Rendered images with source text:

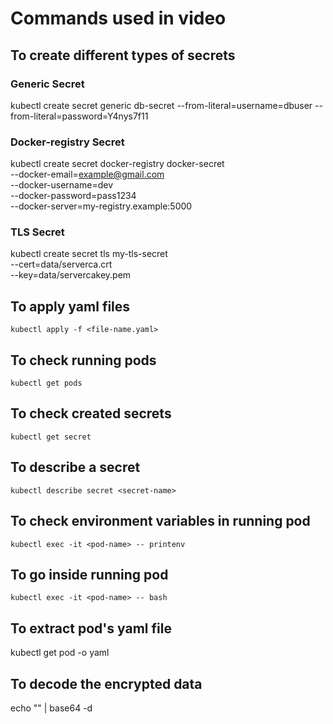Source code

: # Commands used in video

## To create different types of secrets
### Generic Secret
kubectl create secret generic db-secret --from-literal=username=dbuser --from-literal=password=Y4nys7f11

### Docker-registry Secret
kubectl create secret docker-registry docker-secret \
  --docker-email=example@gmail.com \
  --docker-username=dev \
  --docker-password=pass1234 \
  --docker-server=my-registry.example:5000

### TLS Secret
kubectl create secret tls my-tls-secret \
  --cert=data/serverca.crt \
  --key=data/servercakey.pem


## To apply yaml files
`kubectl apply -f <file-name.yaml>`

## To check running pods
`kubectl get pods`

## To check created secrets
`kubectl get secret`

## To describe a secret
`kubectl describe secret <secret-name>`

## To check environment variables in running pod
`kubectl exec -it <pod-name> -- printenv`

## To go inside running pod
`kubectl exec -it <pod-name> -- bash`

## To extract pod's yaml file
kubectl get pod <pod-name> -o yaml

## To decode the encrypted data
echo "<data>" | base64 -d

### WHAT YOU WILL DO:
Your task is to return each line of the data above that contains the string "describe".

### RESPONSE:
## To describe a secret
`kubectl describe secret <secret-name>`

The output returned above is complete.